El titular de esa cartera, Arturo Puricelli, realizó hoy en la base naval de Puerto Belgrano, donde se encontraba amarrado el buque, una reunión de trabajo con miembros de la Armada, fuerza de la que han sido separados dos de sus miembros tras el hundimiento del navío.

Puricelli subrayó que "lo mejor para la Armada argentina es que se conozcan las verdaderas razones del hundimiento" y exigió "absoluta transparencia y objetividad" para saber "con precisión lo sucedido".

El pasado viernes, Puricelli ordenó separar de sus cargos al jefe de Mantenimiento y Arsenales de la Armada, Alberto Francisco García Grigioni, y al jefe del Grupo de Desafectación del Ex-Destructor "Santísima Trinidad", Lorenzo Veccia.

El ministro manifestó la semana pasada que no descartaba "bajo ningún aspecto la posibilidad de un sabotaje" al buque, que está fuera de servicio desde 2004.

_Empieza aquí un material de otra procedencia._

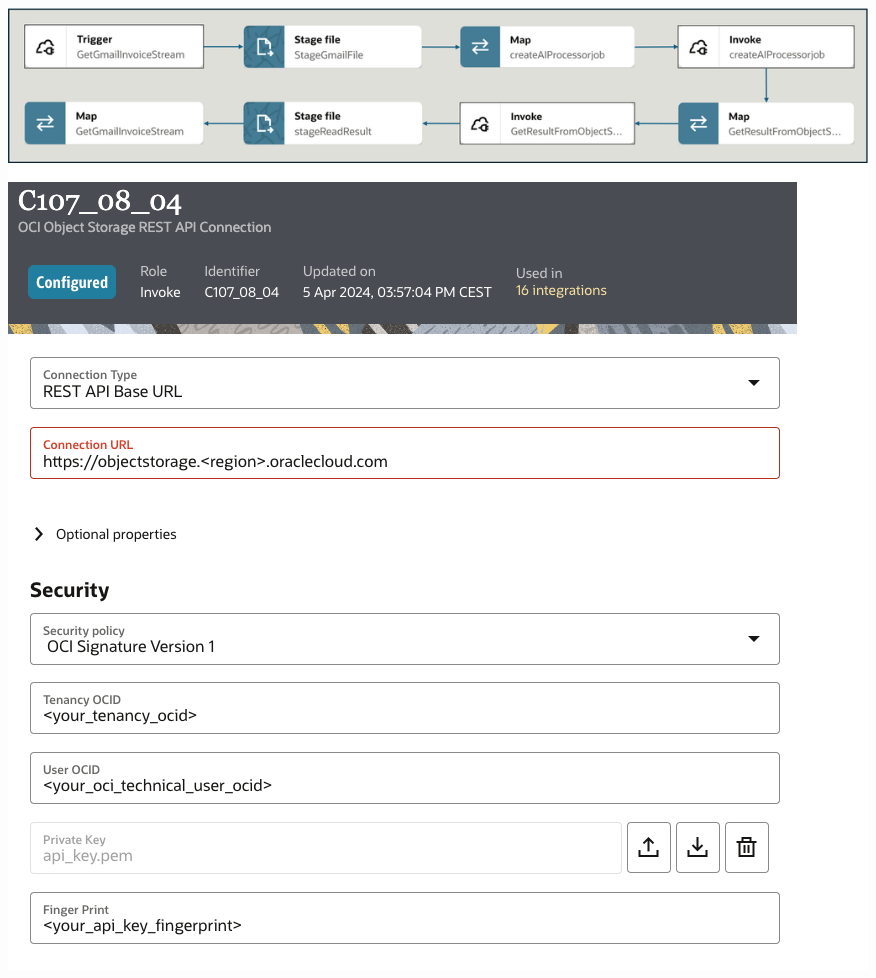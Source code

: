 <img src="./images/16_oic_oci_ai_doc_undst_to_oci_obj_stg_integration.png"></img>

<img src="./images/17b_oic_oci_object_storage_connection.png"></img>
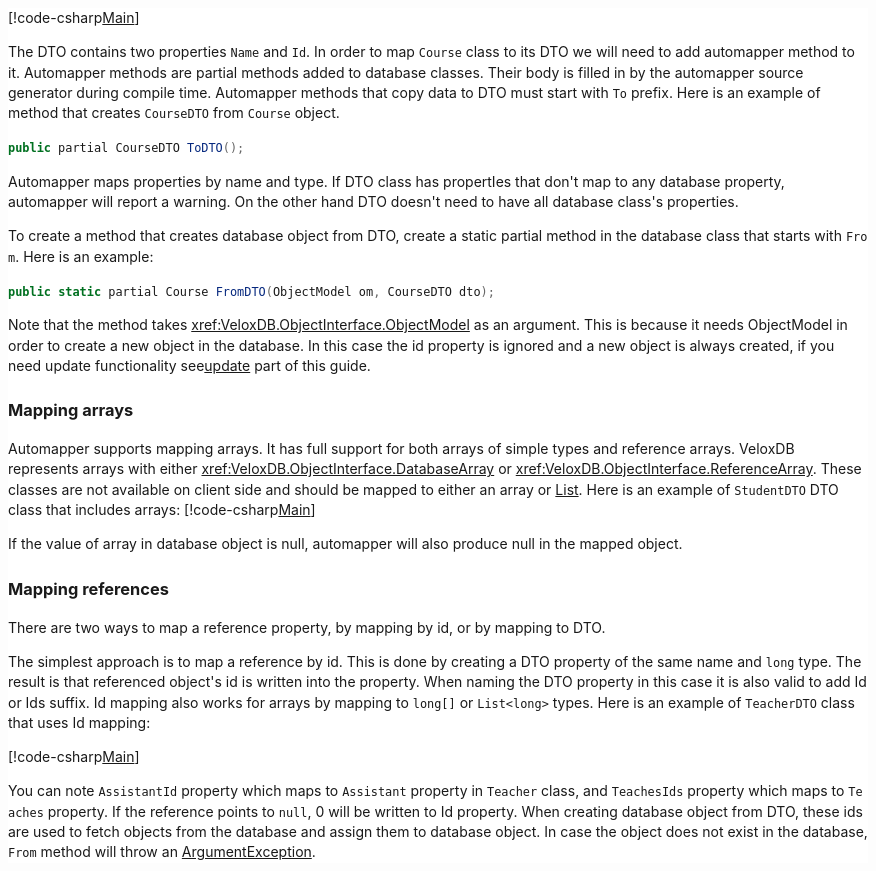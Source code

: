 [!code-csharp[Main](../../../Samples/University/NoPolyNoRef/Course.cs#CourseDTO)]

The DTO contains two properties `Name` and `Id`. In order to map `Course` class to its DTO we will need to add automapper method to it. Automapper methods are partial methods added to database classes. Their body is filled in by the automapper source generator during compile time. Automapper methods that copy data to DTO must start with `To` prefix. Here is an example of method that creates `CourseDTO` from `Course` object.

```cs
public partial CourseDTO ToDTO();
```

Automapper maps properties by name and type. If DTO class has propertIes that don't map to any database property, automapper will report a warning. On the other hand DTO doesn't need to have all database class's properties.

To create a method that creates database object from DTO, create a static partial method in the database class that starts with `From`. Here is an example:

```cs
public static partial Course FromDTO(ObjectModel om, CourseDTO dto);
```

Note that the method takes <xref:VeloxDB.ObjectInterface.ObjectModel> as an argument. This is because it needs ObjectModel in order to create a new object in the database. In this case the id property is ignored and a new object is always created, if you need update functionality see[update](#update) part of this guide.

### Mapping arrays

Automapper supports mapping arrays. It has full support for both arrays of simple types and reference arrays. VeloxDB represents arrays with either <xref:VeloxDB.ObjectInterface.DatabaseArray> or <xref:VeloxDB.ObjectInterface.ReferenceArray>. These classes are not available on client side and should be mapped to either an array or [List][4]. Here is an example of `StudentDTO` DTO class that includes arrays:
[!code-csharp[Main](../../../Samples/University/NoPoly/Student.cs#StudentDTO)]

If the value of array in database object is null, automapper will also produce null in the mapped object.

### Mapping references

There are two ways to map a reference property, by mapping by id, or by mapping to DTO.

The simplest approach is to map a reference by id. This is done by creating a DTO property of the same name and `long` type. The result is that referenced object's id is written into the property. When naming the DTO property in this case it is also valid to add Id or Ids suffix. Id mapping also works for arrays by mapping to `long[]` or `List<long>` types. Here is an example of `TeacherDTO` class that uses Id mapping:

[!code-csharp[Main](../../../Samples/University/NoPolyNoRef/Teacher.cs#TeacherDTO)]

You can note `AssistantId` property which maps to `Assistant` property in `Teacher` class, and `TeachesIds` property which maps to `Teaches` property. If the reference points to `null`, 0 will be written to Id property. When creating database object from DTO, these ids are used to fetch objects from the database and assign them to database object. In case the object does not exist in the database, `From` method will throw an [ArgumentException][5].


[1]: https://automapper.org/
[2]: https://github.com/MapsterMapper/Mapster
[3]: https://learn.microsoft.com/en-us/dotnet/csharp/roslyn-sdk/source-generators-overview
[4]: https://learn.microsoft.com/en-us/dotnet/api/system.collections.generic.list-1
[5]: https://learn.microsoft.com/en-us/dotnet/api/system.argumentexception
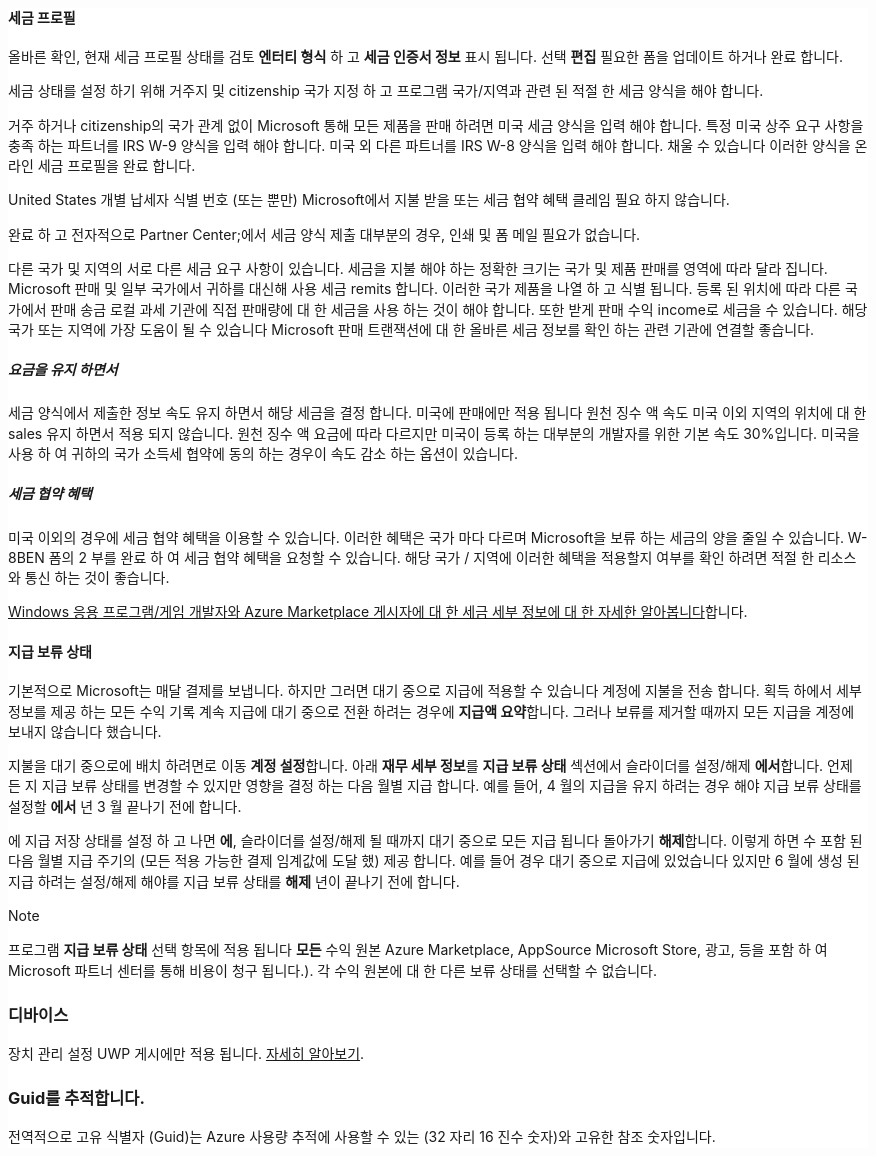#### <a name="tax-profile"></a>세금 프로필

올바른 확인, 현재 세금 프로필 상태를 검토 **엔터티 형식** 하 고 **세금 인증서 정보** 표시 됩니다. 선택 **편집** 필요한 폼을 업데이트 하거나 완료 합니다.

세금 상태를 설정 하기 위해 거주지 및 citizenship 국가 지정 하 고 프로그램 국가/지역과 관련 된 적절 한 세금 양식을 해야 합니다.

거주 하거나 citizenship의 국가 관계 없이 Microsoft 통해 모든 제품을 판매 하려면 미국 세금 양식을 입력 해야 합니다. 특정 미국 상주 요구 사항을 충족 하는 파트너를 IRS W-9 양식을 입력 해야 합니다. 미국 외 다른 파트너를 IRS W-8 양식을 입력 해야 합니다. 채울 수 있습니다 이러한 양식을 온라인 세금 프로필을 완료 합니다.

United States 개별 납세자 식별 번호 (또는 뿐만) Microsoft에서 지불 받을 또는 세금 협약 혜택 클레임 필요 하지 않습니다.

완료 하 고 전자적으로 Partner Center;에서 세금 양식 제출 대부분의 경우, 인쇄 및 폼 메일 필요가 없습니다.

다른 국가 및 지역의 서로 다른 세금 요구 사항이 있습니다. 세금을 지불 해야 하는 정확한 크기는 국가 및 제품 판매를 영역에 따라 달라 집니다. Microsoft 판매 및 일부 국가에서 귀하를 대신해 사용 세금 remits 합니다. 이러한 국가 제품을 나열 하 고 식별 됩니다. 등록 된 위치에 따라 다른 국가에서 판매 송금 로컬 과세 기관에 직접 판매량에 대 한 세금을 사용 하는 것이 해야 합니다. 또한 받게 판매 수익 income로 세금을 수 있습니다. 해당 국가 또는 지역에 가장 도움이 될 수 있습니다 Microsoft 판매 트랜잭션에 대 한 올바른 세금 정보를 확인 하는 관련 기관에 연결할 좋습니다.

##### <a name="withholding-rates"></a>요금을 유지 하면서
세금 양식에서 제출한 정보 속도 유지 하면서 해당 세금을 결정 합니다. 미국에 판매에만 적용 됩니다 원천 징수 액 속도 미국 이외 지역의 위치에 대 한 sales 유지 하면서 적용 되지 않습니다. 원천 징수 액 요금에 따라 다르지만 미국이 등록 하는 대부분의 개발자를 위한 기본 속도 30%입니다. 미국을 사용 하 여 귀하의 국가 소득세 협약에 동의 하는 경우이 속도 감소 하는 옵션이 있습니다.

##### <a name="tax-treaty-benefits"></a>세금 협약 혜택
미국 이외의 경우에 세금 협약 혜택을 이용할 수 있습니다. 이러한 혜택은 국가 마다 다르며 Microsoft을 보류 하는 세금의 양을 줄일 수 있습니다. W-8BEN 폼의 2 부를 완료 하 여 세금 협약 혜택을 요청할 수 있습니다. 해당 국가 / 지역에 이러한 혜택을 적용할지 여부를 확인 하려면 적절 한 리소스와 통신 하는 것이 좋습니다.

[Windows 응용 프로그램/게임 개발자와 Azure Marketplace 게시자에 대 한 세금 세부 정보에 대 한 자세한 알아봅니다](https://docs.microsoft.com/windows/uwp/publish/tax-details-for-paid-apps)합니다.

#### <a name="payout-hold-status"></a>지급 보류 상태

기본적으로 Microsoft는 매달 결제를 보냅니다. 하지만 그러면 대기 중으로 지급에 적용할 수 있습니다 계정에 지불을 전송 합니다. 획득 하에서 세부 정보를 제공 하는 모든 수익 기록 계속 지급에 대기 중으로 전환 하려는 경우에 **지급액 요약**합니다. 그러나 보류를 제거할 때까지 모든 지급을 계정에 보내지 않습니다 했습니다. 

지불을 대기 중으로에 배치 하려면로 이동 **계정 설정**합니다. 아래 **재무 세부 정보**를 **지급 보류 상태** 섹션에서 슬라이더를 설정/해제 **에서**합니다. 언제 든 지 지급 보류 상태를 변경할 수 있지만 영향을 결정 하는 다음 월별 지급 합니다. 예를 들어, 4 월의 지급을 유지 하려는 경우 해야 지급 보류 상태를 설정할 **에서** 년 3 월 끝나기 전에 합니다.

에 지급 저장 상태를 설정 하 고 나면 **에**, 슬라이더를 설정/해제 될 때까지 대기 중으로 모든 지급 됩니다 돌아가기 **해제**합니다. 이렇게 하면 수 포함 된 다음 월별 지급 주기의 (모든 적용 가능한 결제 임계값에 도달 했) 제공 합니다. 예를 들어 경우 대기 중으로 지급에 있었습니다 있지만 6 월에 생성 된 지급 하려는 설정/해제 해야를 지급 보류 상태를 **해제** 년이 끝나기 전에 합니다.

> [!NOTE]
> 프로그램 **지급 보류 상태** 선택 항목에 적용 됩니다 **모든** 수익 원본 Azure Marketplace, AppSource Microsoft Store, 광고, 등을 포함 하 여 Microsoft 파트너 센터를 통해 비용이 청구 됩니다.). 각 수익 원본에 대 한 다른 보류 상태를 선택할 수 없습니다.

### <a name="devices"></a>디바이스

장치 관리 설정 UWP 게시에만 적용 됩니다. [자세히 알아보기](https://docs.microsoft.com/windows/uwp/publish/manage-account-settings-and-profile#additional-settings-and-info).

### <a name="tracking-guids"></a>Guid를 추적합니다.

전역적으로 고유 식별자 (Guid)는 Azure 사용량 추적에 사용할 수 있는 (32 자리 16 진수 숫자)와 고유한 참조 숫자입니다.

El "Santísima Trinidad" se encontraba amarrado en Puerto Belgrano (unos 700 kilómetros al sur de Buenos Aires) a la espera de ser desguazado y tenía una vigilancia mínima para garantizar su flotabilidad.

La Armada argentina informó hace diez días que la nave sufrió una avería a raíz de la rotura de una tubería de 6 pulgadas, lo que ocasionó un importante ingreso de agua que superó la capacidad de las bombas de achique del navío.

El "Santísima Trinidad" fue el primer busque dotado con misiles armado en astilleros argentinos pero, a principios de la década de los noventa, la Armada decidió utilizarlo para extraer repuestos destinados a una nave gemela, el "Hércules".